[INSTRUCTIONS FOR THE TASK]
Where in the entries below does "matchLabels" appear? Copy every line that has it.

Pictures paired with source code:
^^^^^^^^

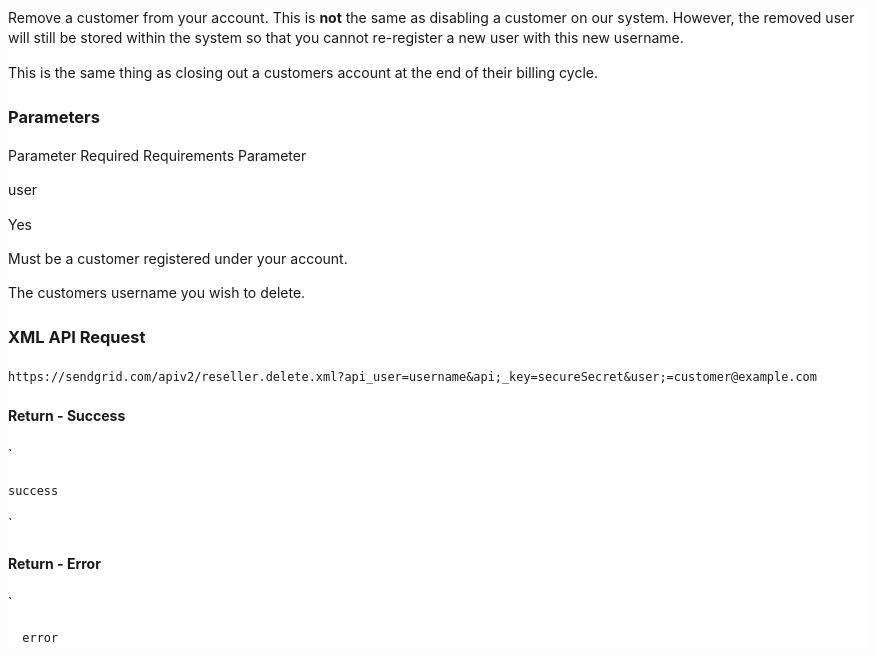 
Remove a customer from your account. This is **not** the same as disabling a customer on our system. However, the removed
user will still be stored within the system so that you cannot re-register a new user with this new username.

This is the same thing as closing out a customers account at the end of their billing cycle.


### Parameters









Parameter
Required
Requirements
Parameter





user


Yes


Must be a customer registered under your
account.


The customers username you wish to delete.






### XML API Request


`https://sendgrid.com/apiv2/reseller.delete.xml?api_user=username&api;_key=secureSecret&user;=customer@example.com`


#### Return - Success


`
  
    success
  
`


#### Return - Error


`
  
      error
    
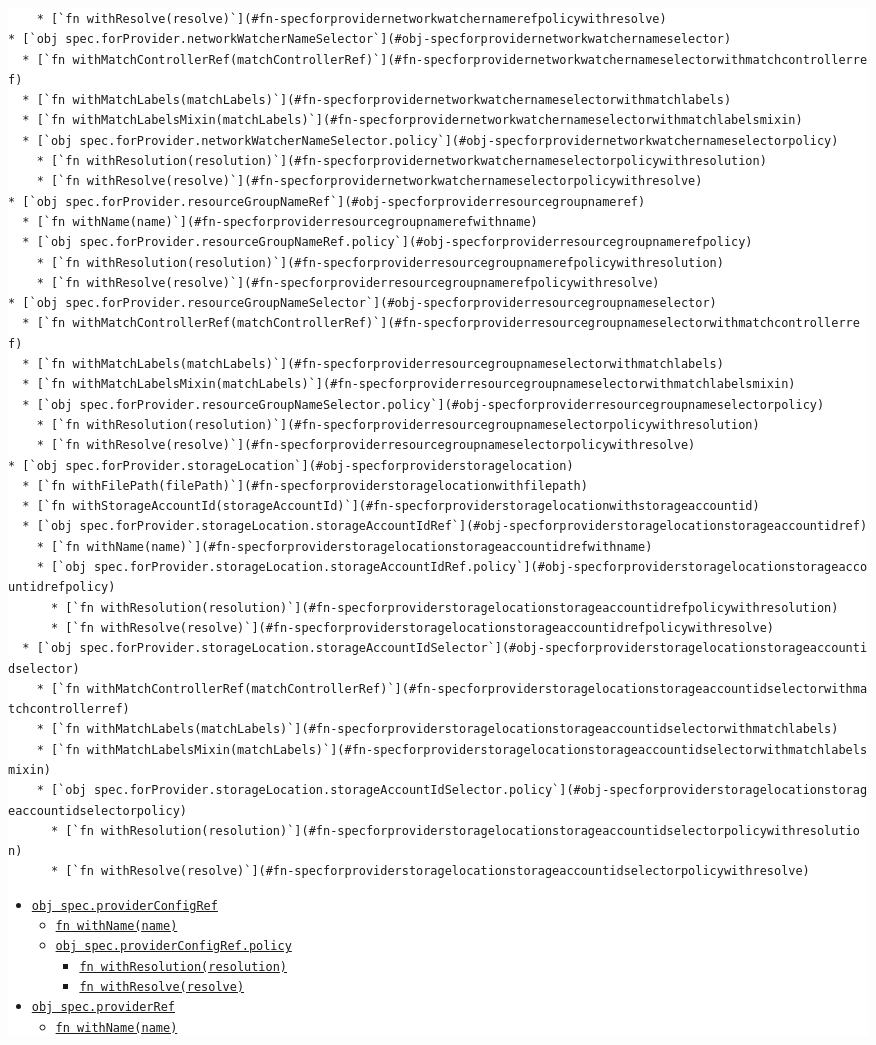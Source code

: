         * [`fn withResolve(resolve)`](#fn-specforprovidernetworkwatchernamerefpolicywithresolve)
    * [`obj spec.forProvider.networkWatcherNameSelector`](#obj-specforprovidernetworkwatchernameselector)
      * [`fn withMatchControllerRef(matchControllerRef)`](#fn-specforprovidernetworkwatchernameselectorwithmatchcontrollerref)
      * [`fn withMatchLabels(matchLabels)`](#fn-specforprovidernetworkwatchernameselectorwithmatchlabels)
      * [`fn withMatchLabelsMixin(matchLabels)`](#fn-specforprovidernetworkwatchernameselectorwithmatchlabelsmixin)
      * [`obj spec.forProvider.networkWatcherNameSelector.policy`](#obj-specforprovidernetworkwatchernameselectorpolicy)
        * [`fn withResolution(resolution)`](#fn-specforprovidernetworkwatchernameselectorpolicywithresolution)
        * [`fn withResolve(resolve)`](#fn-specforprovidernetworkwatchernameselectorpolicywithresolve)
    * [`obj spec.forProvider.resourceGroupNameRef`](#obj-specforproviderresourcegroupnameref)
      * [`fn withName(name)`](#fn-specforproviderresourcegroupnamerefwithname)
      * [`obj spec.forProvider.resourceGroupNameRef.policy`](#obj-specforproviderresourcegroupnamerefpolicy)
        * [`fn withResolution(resolution)`](#fn-specforproviderresourcegroupnamerefpolicywithresolution)
        * [`fn withResolve(resolve)`](#fn-specforproviderresourcegroupnamerefpolicywithresolve)
    * [`obj spec.forProvider.resourceGroupNameSelector`](#obj-specforproviderresourcegroupnameselector)
      * [`fn withMatchControllerRef(matchControllerRef)`](#fn-specforproviderresourcegroupnameselectorwithmatchcontrollerref)
      * [`fn withMatchLabels(matchLabels)`](#fn-specforproviderresourcegroupnameselectorwithmatchlabels)
      * [`fn withMatchLabelsMixin(matchLabels)`](#fn-specforproviderresourcegroupnameselectorwithmatchlabelsmixin)
      * [`obj spec.forProvider.resourceGroupNameSelector.policy`](#obj-specforproviderresourcegroupnameselectorpolicy)
        * [`fn withResolution(resolution)`](#fn-specforproviderresourcegroupnameselectorpolicywithresolution)
        * [`fn withResolve(resolve)`](#fn-specforproviderresourcegroupnameselectorpolicywithresolve)
    * [`obj spec.forProvider.storageLocation`](#obj-specforproviderstoragelocation)
      * [`fn withFilePath(filePath)`](#fn-specforproviderstoragelocationwithfilepath)
      * [`fn withStorageAccountId(storageAccountId)`](#fn-specforproviderstoragelocationwithstorageaccountid)
      * [`obj spec.forProvider.storageLocation.storageAccountIdRef`](#obj-specforproviderstoragelocationstorageaccountidref)
        * [`fn withName(name)`](#fn-specforproviderstoragelocationstorageaccountidrefwithname)
        * [`obj spec.forProvider.storageLocation.storageAccountIdRef.policy`](#obj-specforproviderstoragelocationstorageaccountidrefpolicy)
          * [`fn withResolution(resolution)`](#fn-specforproviderstoragelocationstorageaccountidrefpolicywithresolution)
          * [`fn withResolve(resolve)`](#fn-specforproviderstoragelocationstorageaccountidrefpolicywithresolve)
      * [`obj spec.forProvider.storageLocation.storageAccountIdSelector`](#obj-specforproviderstoragelocationstorageaccountidselector)
        * [`fn withMatchControllerRef(matchControllerRef)`](#fn-specforproviderstoragelocationstorageaccountidselectorwithmatchcontrollerref)
        * [`fn withMatchLabels(matchLabels)`](#fn-specforproviderstoragelocationstorageaccountidselectorwithmatchlabels)
        * [`fn withMatchLabelsMixin(matchLabels)`](#fn-specforproviderstoragelocationstorageaccountidselectorwithmatchlabelsmixin)
        * [`obj spec.forProvider.storageLocation.storageAccountIdSelector.policy`](#obj-specforproviderstoragelocationstorageaccountidselectorpolicy)
          * [`fn withResolution(resolution)`](#fn-specforproviderstoragelocationstorageaccountidselectorpolicywithresolution)
          * [`fn withResolve(resolve)`](#fn-specforproviderstoragelocationstorageaccountidselectorpolicywithresolve)
  * [`obj spec.providerConfigRef`](#obj-specproviderconfigref)
    * [`fn withName(name)`](#fn-specproviderconfigrefwithname)
    * [`obj spec.providerConfigRef.policy`](#obj-specproviderconfigrefpolicy)
      * [`fn withResolution(resolution)`](#fn-specproviderconfigrefpolicywithresolution)
      * [`fn withResolve(resolve)`](#fn-specproviderconfigrefpolicywithresolve)
  * [`obj spec.providerRef`](#obj-specproviderref)
    * [`fn withName(name)`](#fn-specproviderrefwithname)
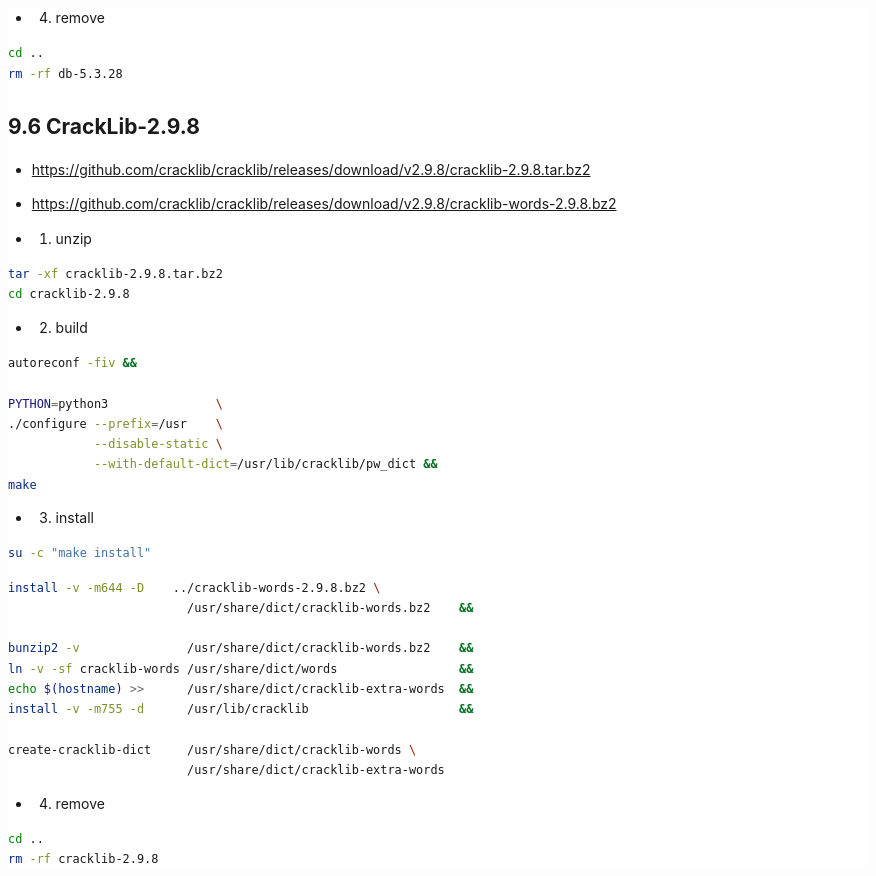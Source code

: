 - 4. remove

```bash
cd ..
rm -rf db-5.3.28
```


## 9.6 CrackLib-2.9.8

- <https://github.com/cracklib/cracklib/releases/download/v2.9.8/cracklib-2.9.8.tar.bz2>
- <https://github.com/cracklib/cracklib/releases/download/v2.9.8/cracklib-words-2.9.8.bz2>

- 1. unzip

```bash
tar -xf cracklib-2.9.8.tar.bz2
cd cracklib-2.9.8
```

- 2. build

```bash
autoreconf -fiv &&

PYTHON=python3               \
./configure --prefix=/usr    \
            --disable-static \
            --with-default-dict=/usr/lib/cracklib/pw_dict &&
make
```

- 3. install

```bash
su -c "make install"
```

```bash
install -v -m644 -D    ../cracklib-words-2.9.8.bz2 \
                         /usr/share/dict/cracklib-words.bz2    &&

bunzip2 -v               /usr/share/dict/cracklib-words.bz2    &&
ln -v -sf cracklib-words /usr/share/dict/words                 &&
echo $(hostname) >>      /usr/share/dict/cracklib-extra-words  &&
install -v -m755 -d      /usr/lib/cracklib                     &&

create-cracklib-dict     /usr/share/dict/cracklib-words \
                         /usr/share/dict/cracklib-extra-words
```

- 4. remove

```bash
cd ..
rm -rf cracklib-2.9.8
```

^^^^^^^^

[TASK OUTPUT]
      * [`fn withMatchLabels(matchLabels)`](#fn-specforprovidernetworkwatchernameselectorwithmatchlabels)
      * [`fn withMatchLabelsMixin(matchLabels)`](#fn-specforprovidernetworkwatchernameselectorwithmatchlabelsmixin)
      * [`fn withMatchLabels(matchLabels)`](#fn-specforproviderresourcegroupnameselectorwithmatchlabels)
      * [`fn withMatchLabelsMixin(matchLabels)`](#fn-specforproviderresourcegroupnameselectorwithmatchlabelsmixin)
        * [`fn withMatchLabels(matchLabels)`](#fn-specforproviderstoragelocationstorageaccountidselectorwithmatchlabels)
        * [`fn withMatchLabelsMixin(matchLabels)`](#fn-specforproviderstoragelocationstorageaccountidselectorwithmatchlabelsmixin)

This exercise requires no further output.